---------- SUPPLIED MATERIAL ----------

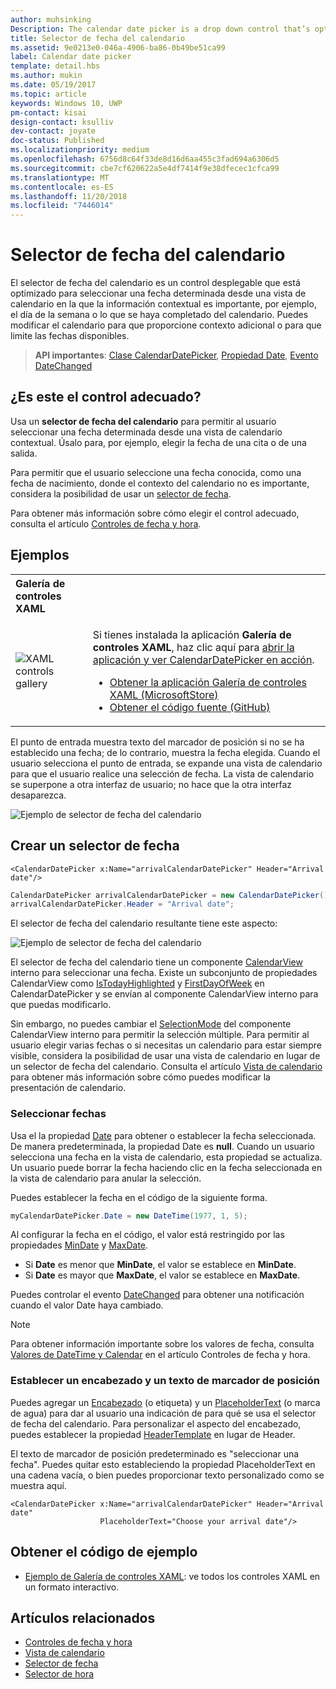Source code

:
 ```yaml
---
author: muhsinking
Description: The calendar date picker is a drop down control that’s optimized for picking a single date from a calendar view where contextual information like the day of the week or fullness of the calendar is important.
title: Selector de fecha del calendario
ms.assetid: 9e0213e0-046a-4906-ba86-0b49be51ca99
label: Calendar date picker
template: detail.hbs
ms.author: mukin
ms.date: 05/19/2017
ms.topic: article
keywords: Windows 10, UWP
pm-contact: kisai
design-contact: ksulliv
dev-contact: joyate
doc-status: Published
ms.localizationpriority: medium
ms.openlocfilehash: 6756d8c64f33de8d16d6aa455c3fad694a6306d5
ms.sourcegitcommit: cbe7cf620622a5e4df7414f9e38dfecec1cfca99
ms.translationtype: MT
ms.contentlocale: es-ES
ms.lasthandoff: 11/20/2018
ms.locfileid: "7446014"
---
```

# <a name="calendar-date-picker"></a>Selector de fecha del calendario

 

El selector de fecha del calendario es un control desplegable que está optimizado para seleccionar una fecha determinada desde una vista de calendario en la que la información contextual es importante, por ejemplo, el día de la semana o lo que se haya completado del calendario. Puedes modificar el calendario para que proporcione contexto adicional o para que limite las fechas disponibles.

> **API importantes**: [Clase CalendarDatePicker](https://msdn.microsoft.com/library/windows/apps/xaml/windows.ui.xaml.controls.calendardatepicker.aspx), [Propiedad Date](https://msdn.microsoft.com/library/windows/apps/xaml/windows.ui.xaml.controls.calendardatepicker.date.aspx), [Evento DateChanged](https://msdn.microsoft.com/library/windows/apps/xaml/windows.ui.xaml.controls.calendardatepicker.datechanged.aspx)


## <a name="is-this-the-right-control"></a>¿Es este el control adecuado?
Usa un **selector de fecha del calendario** para permitir al usuario seleccionar una fecha determinada desde una vista de calendario contextual. Úsalo para, por ejemplo, elegir la fecha de una cita o de una salida.

Para permitir que el usuario seleccione una fecha conocida, como una fecha de nacimiento, donde el contexto del calendario no es importante, considera la posibilidad de usar un [selector de fecha](date-picker.md).

Para obtener más información sobre cómo elegir el control adecuado, consulta el artículo [Controles de fecha y hora](date-and-time.md).

## <a name="examples"></a>Ejemplos

<table>
<th align="left">Galería de controles XAML<th>
<tr>
<td><img src="images/xaml-controls-gallery-sm.png" alt="XAML controls gallery"></img></td>
<td>
    <p>Si tienes instalada la aplicación <strong style="font-weight: semi-bold">Galería de controles XAML</strong>, haz clic aquí para <a href="xamlcontrolsgallery:/item/CalendarDatePicker">abrir la aplicación y ver CalendarDatePicker en acción</a>.</p>
    <ul>
    <li><a href="https://www.microsoft.com/store/productId/9MSVH128X2ZT">Obtener la aplicación Galería de controles XAML (MicrosoftStore)</a></li>
    <li><a href="https://github.com/Microsoft/Windows-universal-samples/tree/master/Samples/XamlUIBasics">Obtener el código fuente (GitHub)</a></li>
    </ul>
</td>
</tr>
</table>

El punto de entrada muestra texto del marcador de posición si no se ha establecido una fecha; de lo contrario, muestra la fecha elegida. Cuando el usuario selecciona el punto de entrada, se expande una vista de calendario para que el usuario realice una selección de fecha. La vista de calendario se superpone a otra interfaz de usuario; no hace que la otra interfaz desaparezca.

![Ejemplo de selector de fecha del calendario](images/calendar-date-picker-2-views.png)

## <a name="create-a-date-picker"></a>Crear un selector de fecha

```xaml
<CalendarDatePicker x:Name="arrivalCalendarDatePicker" Header="Arrival date"/>
```

```csharp
CalendarDatePicker arrivalCalendarDatePicker = new CalendarDatePicker();
arrivalCalendarDatePicker.Header = "Arrival date";
```

El selector de fecha del calendario resultante tiene este aspecto:

![Ejemplo de selector de fecha del calendario](images/calendar-date-picker-closed.png)

El selector de fecha del calendario tiene un componente [CalendarView](https://msdn.microsoft.com/library/windows/apps/xaml/windows.ui.xaml.controls.calendarview.aspx) interno para seleccionar una fecha. Existe un subconjunto de propiedades CalendarView como [IsTodayHighlighted](https://msdn.microsoft.com/library/windows/apps/xaml/windows.ui.xaml.controls.calendardatepicker.istodayhighlighted.aspx) y [FirstDayOfWeek](https://msdn.microsoft.com/library/windows/apps/xaml/windows.ui.xaml.controls.calendardatepicker.firstdayofweek.aspx) en CalendarDatePicker y se envían al componente CalendarView interno para que puedas modificarlo. 

Sin embargo, no puedes cambiar el [SelectionMode](https://msdn.microsoft.com/library/windows/apps/xaml/windows.ui.xaml.controls.calendarview.selectionmode.aspx) del componente CalendarView interno para permitir la selección múltiple. Para permitir al usuario elegir varias fechas o si necesitas un calendario para estar siempre visible, considera la posibilidad de usar una vista de calendario en lugar de un selector de fecha del calendario. Consulta el artículo [Vista de calendario](calendar-view.md) para obtener más información sobre cómo puedes modificar la presentación de calendario.

### <a name="selecting-dates"></a>Seleccionar fechas

Usa el la propiedad [Date](https://msdn.microsoft.com/library/windows/apps/xaml/windows.ui.xaml.controls.calendardatepicker.date.aspx) para obtener o establecer la fecha seleccionada. De manera predeterminada, la propiedad Date es **null**. Cuando un usuario selecciona una fecha en la vista de calendario, esta propiedad se actualiza. Un usuario puede borrar la fecha haciendo clic en la fecha seleccionada en la vista de calendario para anular la selección. 

Puedes establecer la fecha en el código de la siguiente forma.

```csharp
myCalendarDatePicker.Date = new DateTime(1977, 1, 5);
```

Al configurar la fecha en el código, el valor está restringido por las propiedades [MinDate](https://msdn.microsoft.com/library/windows/apps/xaml/windows.ui.xaml.controls.calendardatepicker.mindate.aspx) y [MaxDate](https://msdn.microsoft.com/library/windows/apps/xaml/windows.ui.xaml.controls.calendardatepicker.maxdate.aspx).
- Si **Date** es menor que **MinDate**, el valor se establece en **MinDate**.
- Si **Date** es mayor que **MaxDate**, el valor se establece en **MaxDate**.

Puedes controlar el evento [DateChanged](https://msdn.microsoft.com/library/windows/apps/xaml/windows.ui.xaml.controls.calendardatepicker.datechanged.aspx) para obtener una notificación cuando el valor Date haya cambiado.

> [!NOTE]
Para obtener información importante sobre los valores de fecha, consulta [Valores de DateTime y Calendar](date-and-time.md#datetime-and-calendar-values) en el artículo Controles de fecha y hora.

### <a name="setting-a-header-and-placeholder-text"></a>Establecer un encabezado y un texto de marcador de posición

Puedes agregar un [Encabezado](https://msdn.microsoft.com/library/windows/apps/xaml/windows.ui.xaml.controls.calendardatepicker.header.aspx) (o etiqueta) y un [PlaceholderText](https://msdn.microsoft.com/library/windows/apps/xaml/windows.ui.xaml.controls.calendardatepicker.placeholdertext.aspx) (o marca de agua) para dar al usuario una indicación de para qué se usa el selector de fecha del calendario. Para personalizar el aspecto del encabezado, puedes establecer la propiedad [HeaderTemplate](https://msdn.microsoft.com/library/windows/apps/xaml/windows.ui.xaml.controls.calendardatepicker.headertemplate.aspx) en lugar de Header.

El texto de marcador de posición predeterminado es "seleccionar una fecha". Puedes quitar esto estableciendo la propiedad PlaceholderText en una cadena vacía, o bien puedes proporcionar texto personalizado como se muestra aquí.

```xaml
<CalendarDatePicker x:Name="arrivalCalendarDatePicker" Header="Arrival date" 
                    PlaceholderText="Choose your arrival date"/>
```

## <a name="get-the-sample-code"></a>Obtener el código de ejemplo

- [Ejemplo de Galería de controles XAML](https://github.com/Microsoft/Windows-universal-samples/tree/master/Samples/XamlUIBasics): ve todos los controles XAML en un formato interactivo.

## <a name="related-articles"></a>Artículos relacionados

- [Controles de fecha y hora](date-and-time.md)
- [Vista de calendario](calendar-view.md)
- [Selector de fecha](date-picker.md)
- [Selector de hora](time-picker.md)
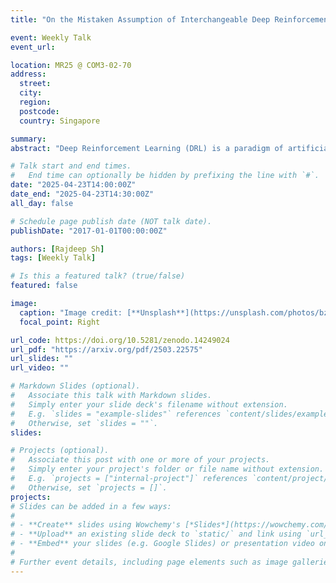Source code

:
 ```yaml
---
title: "On the Mistaken Assumption of Interchangeable Deep Reinforcement Learning Implementations"

event: Weekly Talk
event_url:

location: MR25 @ COM3-02-70
address:
  street:
  city:
  region:
  postcode:
  country: Singapore

summary:
abstract: "Deep Reinforcement Learning (DRL) is a paradigm of artificial intelligence where an agent uses a neural network to learn which actions to take in a given environment. DRL has recently gained traction from being able to solve complex environments like driving simulators, 3D robotic control, and multiplayer-online-battle-arena video games. Numerous implementations of the state-of-the-art algorithms responsible for training these agents, like the Deep Q-Network (DQN) and Proximal Policy Optimization (PPO) algorithms, currently exist. However, studies make the mistake of assuming implementations of the same algorithm to be consistent and thus, interchangeable. In this paper, through a differential testing lens, we present the results of studying the extent of implementation inconsistencies, their effect on the implementations' performance, as well as their impact on the conclusions of prior studies under the assumption of interchangeable implementations. The outcomes of our differential tests showed significant discrepancies between the tested algorithm implementations, indicating that they are not interchangeable. In particular, out of the five PPO implementations tested on 56 games, three implementations achieved superhuman performance for 50% of their total trials while the other two implementations only achieved superhuman performance for less than 15% of their total trials. As part of a meticulous manual analysis of the implementations' source code, we analyzed implementation discrepancies and determined that code-level inconsistencies primarily caused these discrepancies. Lastly, we replicated a study and showed that this assumption of implementation interchangeability was sufficient to flip experiment outcomes. Therefore, this calls for a shift in how implementations are being used."

# Talk start and end times.
#   End time can optionally be hidden by prefixing the line with `#`.
date: "2025-04-23T14:00:00Z"
date_end: "2025-04-23T14:30:00Z"
all_day: false

# Schedule page publish date (NOT talk date).
publishDate: "2017-01-01T00:00:00Z"

authors: [Rajdeep Sh]
tags: [Weekly Talk]

# Is this a featured talk? (true/false)
featured: false

image:
  caption: "Image credit: [**Unsplash**](https://unsplash.com/photos/bzdhc5b3Bxs)"
  focal_point: Right

url_code: https://doi.org/10.5281/zenodo.14249024
url_pdf: "https://arxiv.org/pdf/2503.22575"
url_slides: ""
url_video: ""

# Markdown Slides (optional).
#   Associate this talk with Markdown slides.
#   Simply enter your slide deck's filename without extension.
#   E.g. `slides = "example-slides"` references `content/slides/example-slides.md`.
#   Otherwise, set `slides = ""`.
slides:

# Projects (optional).
#   Associate this post with one or more of your projects.
#   Simply enter your project's folder or file name without extension.
#   E.g. `projects = ["internal-project"]` references `content/project/deep-learning/index.md`.
#   Otherwise, set `projects = []`.
projects:
# Slides can be added in a few ways:
#
# - **Create** slides using Wowchemy's [*Slides*](https://wowchemy.com/docs/managing-content/#create-slides) feature and link using `slides` parameter in the front matter of the talk file
# - **Upload** an existing slide deck to `static/` and link using `url_slides` parameter in the front matter of the talk file
# - **Embed** your slides (e.g. Google Slides) or presentation video on this page using [shortcodes](https://wowchemy.com/docs/writing-markdown-latex/).
#
# Further event details, including page elements such as image galleries, can be added to the body of this page.
---
```

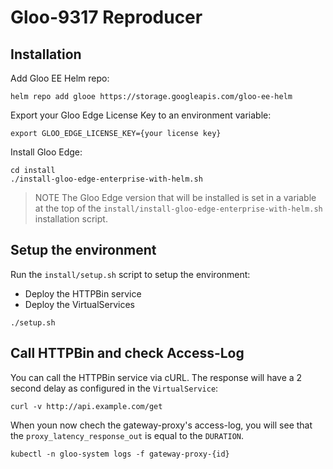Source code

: # Gloo-9317 Reproducer

## Installation

Add Gloo EE Helm repo:
```
helm repo add glooe https://storage.googleapis.com/gloo-ee-helm
```

Export your Gloo Edge License Key to an environment variable:
```
export GLOO_EDGE_LICENSE_KEY={your license key}
```

Install Gloo Edge:
```
cd install
./install-gloo-edge-enterprise-with-helm.sh
```

> NOTE
> The Gloo Edge version that will be installed is set in a variable at the top of the `install/install-gloo-edge-enterprise-with-helm.sh` installation script.

## Setup the environment

Run the `install/setup.sh` script to setup the environment:

- Deploy the HTTPBin service
- Deploy the VirtualServices

```
./setup.sh
```

## Call HTTPBin and check Access-Log

You can call the HTTPBin service via cURL. The response will have a 2 second delay as configured in the `VirtualService`:

```
curl -v http://api.example.com/get
```

When youn now chech the gateway-proxy's access-log, you will see that the `proxy_latency_response_out` is equal to the `DURATION`.

```
kubectl -n gloo-system logs -f gateway-proxy-{id}
```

----------

EXERCISE AIM: Pull every line containing the string "repo" out of the data above and copy it.

SOLVED EXERCISE:
Add Gloo EE Helm repo:
helm repo add glooe https://storage.googleapis.com/gloo-ee-helm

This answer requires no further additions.